** Opening EXERCISE MATERIALS block **
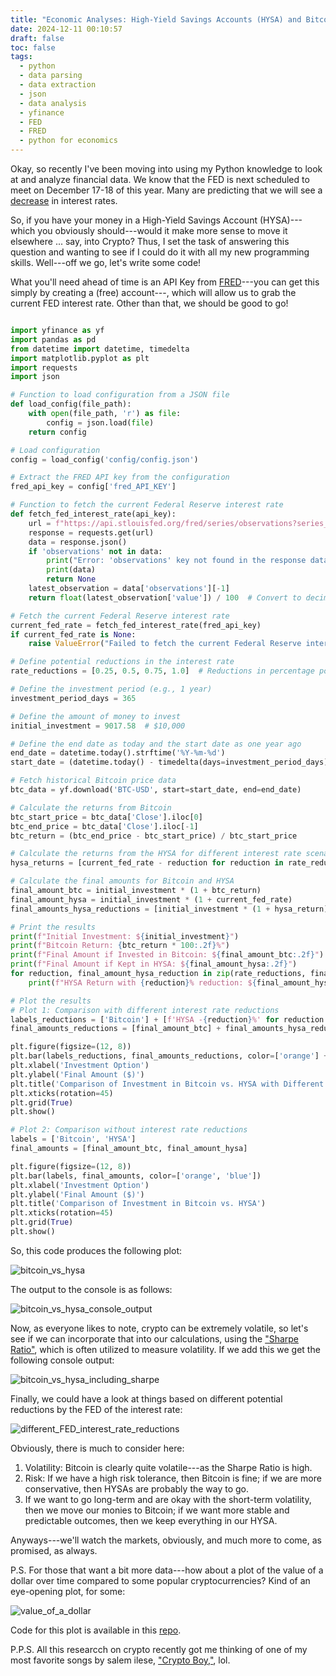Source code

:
 ```yaml
---
title: "Economic Analyses: High-Yield Savings Accounts (HYSA) and Bitcoin ... Given Posible Reduction in the Interest Rate by the FED"
date: 2024-12-11 00:10:57
draft: false
toc: false
tags:
  - python
  - data parsing
  - data extraction
  - json
  - data analysis
  - yfinance
  - FED
  - FRED
  - python for economics
---
```


Okay, so recently I've been moving into using my Python knowledge to look at and analyze financial data. We know that the FED is next scheduled to meet on December 17-18 of this year. Many are predicting that we will see a [decrease](https://www.cnbc.com/2024/12/07/the-fed-is-on-course-to-cut-interest-rates-in-december-but-what-happens-next-is-anyones-guess.html#:~:text=Economy-,The%20Fed%20is%20on%20course%20to%20cut%20interest%20rates%20in,happens%20next%20is%20anyone's%20guess&text=The%20not%2Dtoo%2Dhot%2C,needed%20to%20cut%20interest%20rates.) in interest rates.

So, if you have your money in a High-Yield Savings Account (HYSA)---which you obviously should---would it make more sense to move it elsewhere ... say, into Crypto? Thus, I set the task of answering this question and wanting to see if I could do it with all my new programming skills. Well---off we go, let's write some code!

What you'll need ahead of time is an API Key from [FRED](https://fred.stlouisfed.org)---you can get this simply by creating a (free) account---, which will allow us to grab the current FED interest rate. Other than that, we should be good to go!

```python

import yfinance as yf
import pandas as pd
from datetime import datetime, timedelta
import matplotlib.pyplot as plt
import requests
import json

# Function to load configuration from a JSON file
def load_config(file_path):
    with open(file_path, 'r') as file:
        config = json.load(file)
    return config

# Load configuration
config = load_config('config/config.json')

# Extract the FRED API key from the configuration
fred_api_key = config['fred_API_KEY']

# Function to fetch the current Federal Reserve interest rate
def fetch_fed_interest_rate(api_key):
    url = f"https://api.stlouisfed.org/fred/series/observations?series_id=FEDFUNDS&api_key={api_key}&file_type=json"
    response = requests.get(url)
    data = response.json()
    if 'observations' not in data:
        print("Error: 'observations' key not found in the response data")
        print(data)
        return None
    latest_observation = data['observations'][-1]
    return float(latest_observation['value']) / 100  # Convert to decimal

# Fetch the current Federal Reserve interest rate
current_fed_rate = fetch_fed_interest_rate(fred_api_key)
if current_fed_rate is None:
    raise ValueError("Failed to fetch the current Federal Reserve interest rate")

# Define potential reductions in the interest rate
rate_reductions = [0.25, 0.5, 0.75, 1.0]  # Reductions in percentage points

# Define the investment period (e.g., 1 year)
investment_period_days = 365

# Define the amount of money to invest
initial_investment = 9017.58  # $10,000

# Define the end date as today and the start date as one year ago
end_date = datetime.today().strftime('%Y-%m-%d')
start_date = (datetime.today() - timedelta(days=investment_period_days)).strftime('%Y-%m-%d')

# Fetch historical Bitcoin price data
btc_data = yf.download('BTC-USD', start=start_date, end=end_date)

# Calculate the returns from Bitcoin
btc_start_price = btc_data['Close'].iloc[0]
btc_end_price = btc_data['Close'].iloc[-1]
btc_return = (btc_end_price - btc_start_price) / btc_start_price

# Calculate the returns from the HYSA for different interest rate scenarios
hysa_returns = [current_fed_rate - reduction for reduction in rate_reductions]

# Calculate the final amounts for Bitcoin and HYSA
final_amount_btc = initial_investment * (1 + btc_return)
final_amount_hysa = initial_investment * (1 + current_fed_rate)
final_amounts_hysa_reductions = [initial_investment * (1 + hysa_return) for hysa_return in hysa_returns]

# Print the results
print(f"Initial Investment: ${initial_investment}")
print(f"Bitcoin Return: {btc_return * 100:.2f}%")
print(f"Final Amount if Invested in Bitcoin: ${final_amount_btc:.2f}")
print(f"Final Amount if Kept in HYSA: ${final_amount_hysa:.2f}")
for reduction, final_amount_hysa_reduction in zip(rate_reductions, final_amounts_hysa_reductions):
    print(f"HYSA Return with {reduction}% reduction: ${final_amount_hysa_reduction:.2f}")

# Plot the results
# Plot 1: Comparison with different interest rate reductions
labels_reductions = ['Bitcoin'] + [f'HYSA -{reduction}%' for reduction in rate_reductions]
final_amounts_reductions = [final_amount_btc] + final_amounts_hysa_reductions

plt.figure(figsize=(12, 8))
plt.bar(labels_reductions, final_amounts_reductions, color=['orange'] + ['blue'] * len(rate_reductions))
plt.xlabel('Investment Option')
plt.ylabel('Final Amount ($)')
plt.title('Comparison of Investment in Bitcoin vs. HYSA with Different Interest Rate Reductions')
plt.xticks(rotation=45)
plt.grid(True)
plt.show()

# Plot 2: Comparison without interest rate reductions
labels = ['Bitcoin', 'HYSA']
final_amounts = [final_amount_btc, final_amount_hysa]

plt.figure(figsize=(12, 8))
plt.bar(labels, final_amounts, color=['orange', 'blue'])
plt.xlabel('Investment Option')
plt.ylabel('Final Amount ($)')
plt.title('Comparison of Investment in Bitcoin vs. HYSA')
plt.xticks(rotation=45)
plt.grid(True)
plt.show()
```

So, this code produces the following plot:

![bitcoin_vs_hysa](/images/imgforblogposts/post_37/general_bitcoin_vs_hysa.png)

The output to the console is as follows:

![bitcoin_vs_hysa_console_output](/images/imgforblogposts/post_37/console_output_hysa_v_bitcoin.png)

Now, as everyone likes to note, crypto can be extremely volatile, so let's see if we can incorporate that into our calculations, using the ["Sharpe Ratio"](https://www.investing.com/academy/analysis/sharpe-ratio-definition/?utm_source=google&utm_medium=cpc&utm_campaign=21962679734&utm_content=723521203853&utm_term=dsa-1651811503903_&GL_Ad_ID=723521203853&GL_Campaign_ID=21962679734&ISP=1&gad_source=1&gbraid=0AAAAABIq5T6BdsHmRDmyaLYRD3_CimZ5F&gclid=CjwKCAiAjeW6BhBAEiwAdKltMtlJokJsEFbWAPpqUNC80912n2VY3zUTfRCi7N-bHtwiZXlAYY5teRoChbgQAvD_BwE), which is often utilized to measure volatility. If we add this we get the following console output:

![bitcoin_vs_hysa_including_sharpe](/images/imgforblogposts/post_37/outputs_with_sharpe_ratio.png)

Finally, we could have a look at things based on different potential reductions by the FED of the interest rate:

![different_FED_interest_rate_reductions](/images/imgforblogposts/post_37/bitcoin_vs_different_fed_rate_reductions.png)

Obviously, there is much to consider here:

1. Volatility: Bitcoin is clearly quite volatile---as the Sharpe Ratio is high. 
2. Risk: If we have a high risk tolerance, then Bitcoin is fine; if we are more conservative, then HYSAs are probably the way to go.
3. If we want to go long-term and are okay with the short-term volatility, then we move our monies to Bitcoin; if we want more stable and predictable outcomes, then we keep everything in our HYSA.

Anyways---we'll watch the markets, obviously, and much more to come, as promised, as always.

P.S. For those that want a bit more data---how about a plot of the value of a dollar over time compared to some popular cryptocurrencies? Kind of an eye-opening plot, for some:

![value_of_a_dollar](/images/imgforblogposts/post_37/value_of_a_dollar_over_time.png)

Code for this plot is available in this [repo](https://github.com/kspicer80/crypto_vs_us_dollar/tree/main).

P.P.S. All this researcch on crypto recently got me thinking of one of my most favorite songs by salem ilese, ["Crypto Boy,"](https://open.spotify.com/track/1huSguFFPyo3saFH9u5Sb6?si=93388ef267cc41c3), lol.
** Closing EXERCISE MATERIALS block **
**PROBLEM STATEMENT**
Write out the material exactly, excluding pictures.

**ANSWER SECTION**
Source code

:
 ```yaml
---
title: "Economic Analyses: High-Yield Savings Accounts (HYSA) and Bitcoin ... Given Posible Reduction in the Interest Rate by the FED"
date: 2024-12-11 00:10:57
draft: false
toc: false
tags:
  - python
  - data parsing
  - data extraction
  - json
  - data analysis
  - yfinance
  - FED
  - FRED
  - python for economics
---
```


Okay, so recently I've been moving into using my Python knowledge to look at and analyze financial data. We know that the FED is next scheduled to meet on December 17-18 of this year. Many are predicting that we will see a [decrease](https://www.cnbc.com/2024/12/07/the-fed-is-on-course-to-cut-interest-rates-in-december-but-what-happens-next-is-anyones-guess.html#:~:text=Economy-,The%20Fed%20is%20on%20course%20to%20cut%20interest%20rates%20in,happens%20next%20is%20anyone's%20guess&text=The%20not%2Dtoo%2Dhot%2C,needed%20to%20cut%20interest%20rates.) in interest rates.

So, if you have your money in a High-Yield Savings Account (HYSA)---which you obviously should---would it make more sense to move it elsewhere ... say, into Crypto? Thus, I set the task of answering this question and wanting to see if I could do it with all my new programming skills. Well---off we go, let's write some code!

What you'll need ahead of time is an API Key from [FRED](https://fred.stlouisfed.org)---you can get this simply by creating a (free) account---, which will allow us to grab the current FED interest rate. Other than that, we should be good to go!

```python

import yfinance as yf
import pandas as pd
from datetime import datetime, timedelta
import matplotlib.pyplot as plt
import requests
import json

# Function to load configuration from a JSON file
def load_config(file_path):
    with open(file_path, 'r') as file:
        config = json.load(file)
    return config

# Load configuration
config = load_config('config/config.json')

# Extract the FRED API key from the configuration
fred_api_key = config['fred_API_KEY']

# Function to fetch the current Federal Reserve interest rate
def fetch_fed_interest_rate(api_key):
    url = f"https://api.stlouisfed.org/fred/series/observations?series_id=FEDFUNDS&api_key={api_key}&file_type=json"
    response = requests.get(url)
    data = response.json()
    if 'observations' not in data:
        print("Error: 'observations' key not found in the response data")
        print(data)
        return None
    latest_observation = data['observations'][-1]
    return float(latest_observation['value']) / 100  # Convert to decimal

# Fetch the current Federal Reserve interest rate
current_fed_rate = fetch_fed_interest_rate(fred_api_key)
if current_fed_rate is None:
    raise ValueError("Failed to fetch the current Federal Reserve interest rate")

# Define potential reductions in the interest rate
rate_reductions = [0.25, 0.5, 0.75, 1.0]  # Reductions in percentage points

# Define the investment period (e.g., 1 year)
investment_period_days = 365

# Define the amount of money to invest
initial_investment = 9017.58  # $10,000

# Define the end date as today and the start date as one year ago
end_date = datetime.today().strftime('%Y-%m-%d')
start_date = (datetime.today() - timedelta(days=investment_period_days)).strftime('%Y-%m-%d')

# Fetch historical Bitcoin price data
btc_data = yf.download('BTC-USD', start=start_date, end=end_date)

# Calculate the returns from Bitcoin
btc_start_price = btc_data['Close'].iloc[0]
btc_end_price = btc_data['Close'].iloc[-1]
btc_return = (btc_end_price - btc_start_price) / btc_start_price

# Calculate the returns from the HYSA for different interest rate scenarios
hysa_returns = [current_fed_rate - reduction for reduction in rate_reductions]

# Calculate the final amounts for Bitcoin and HYSA
final_amount_btc = initial_investment * (1 + btc_return)
final_amount_hysa = initial_investment * (1 + current_fed_rate)
final_amounts_hysa_reductions = [initial_investment * (1 + hysa_return) for hysa_return in hysa_returns]

# Print the results
print(f"Initial Investment: ${initial_investment}")
print(f"Bitcoin Return: {btc_return * 100:.2f}%")
print(f"Final Amount if Invested in Bitcoin: ${final_amount_btc:.2f}")
print(f"Final Amount if Kept in HYSA: ${final_amount_hysa:.2f}")
for reduction, final_amount_hysa_reduction in zip(rate_reductions, final_amounts_hysa_reductions):
    print(f"HYSA Return with {reduction}% reduction: ${final_amount_hysa_reduction:.2f}")

# Plot the results
# Plot 1: Comparison with different interest rate reductions
labels_reductions = ['Bitcoin'] + [f'HYSA -{reduction}%' for reduction in rate_reductions]
final_amounts_reductions = [final_amount_btc] + final_amounts_hysa_reductions

plt.figure(figsize=(12, 8))
plt.bar(labels_reductions, final_amounts_reductions, color=['orange'] + ['blue'] * len(rate_reductions))
plt.xlabel('Investment Option')
plt.ylabel('Final Amount ($)')
plt.title('Comparison of Investment in Bitcoin vs. HYSA with Different Interest Rate Reductions')
plt.xticks(rotation=45)
plt.grid(True)
plt.show()

# Plot 2: Comparison without interest rate reductions
labels = ['Bitcoin', 'HYSA']
final_amounts = [final_amount_btc, final_amount_hysa]

plt.figure(figsize=(12, 8))
plt.bar(labels, final_amounts, color=['orange', 'blue'])
plt.xlabel('Investment Option')
plt.ylabel('Final Amount ($)')
plt.title('Comparison of Investment in Bitcoin vs. HYSA')
plt.xticks(rotation=45)
plt.grid(True)
plt.show()
```

So, this code produces the following plot:

![bitcoin_vs_hysa](/images/imgforblogposts/post_37/general_bitcoin_vs_hysa.png)

The output to the console is as follows:

![bitcoin_vs_hysa_console_output](/images/imgforblogposts/post_37/console_output_hysa_v_bitcoin.png)

Now, as everyone likes to note, crypto can be extremely volatile, so let's see if we can incorporate that into our calculations, using the ["Sharpe Ratio"](https://www.investing.com/academy/analysis/sharpe-ratio-definition/?utm_source=google&utm_medium=cpc&utm_campaign=21962679734&utm_content=723521203853&utm_term=dsa-1651811503903_&GL_Ad_ID=723521203853&GL_Campaign_ID=21962679734&ISP=1&gad_source=1&gbraid=0AAAAABIq5T6BdsHmRDmyaLYRD3_CimZ5F&gclid=CjwKCAiAjeW6BhBAEiwAdKltMtlJokJsEFbWAPpqUNC80912n2VY3zUTfRCi7N-bHtwiZXlAYY5teRoChbgQAvD_BwE), which is often utilized to measure volatility. If we add this we get the following console output:

![bitcoin_vs_hysa_including_sharpe](/images/imgforblogposts/post_37/outputs_with_sharpe_ratio.png)

Finally, we could have a look at things based on different potential reductions by the FED of the interest rate:

![different_FED_interest_rate_reductions](/images/imgforblogposts/post_37/bitcoin_vs_different_fed_rate_reductions.png)

Obviously, there is much to consider here:

1. Volatility: Bitcoin is clearly quite volatile---as the Sharpe Ratio is high. 
2. Risk: If we have a high risk tolerance, then Bitcoin is fine; if we are more conservative, then HYSAs are probably the way to go.
3. If we want to go long-term and are okay with the short-term volatility, then we move our monies to Bitcoin; if we want more stable and predictable outcomes, then we keep everything in our HYSA.

Anyways---we'll watch the markets, obviously, and much more to come, as promised, as always.

P.S. For those that want a bit more data---how about a plot of the value of a dollar over time compared to some popular cryptocurrencies? Kind of an eye-opening plot, for some:

![value_of_a_dollar](/images/imgforblogposts/post_37/value_of_a_dollar_over_time.png)

Code for this plot is available in this [repo](https://github.com/kspicer80/crypto_vs_us_dollar/tree/main).

P.P.S. All this researcch on crypto recently got me thinking of one of my most favorite songs by salem ilese, ["Crypto Boy,"](https://open.spotify.com/track/1huSguFFPyo3saFH9u5Sb6?si=93388ef267cc41c3), lol.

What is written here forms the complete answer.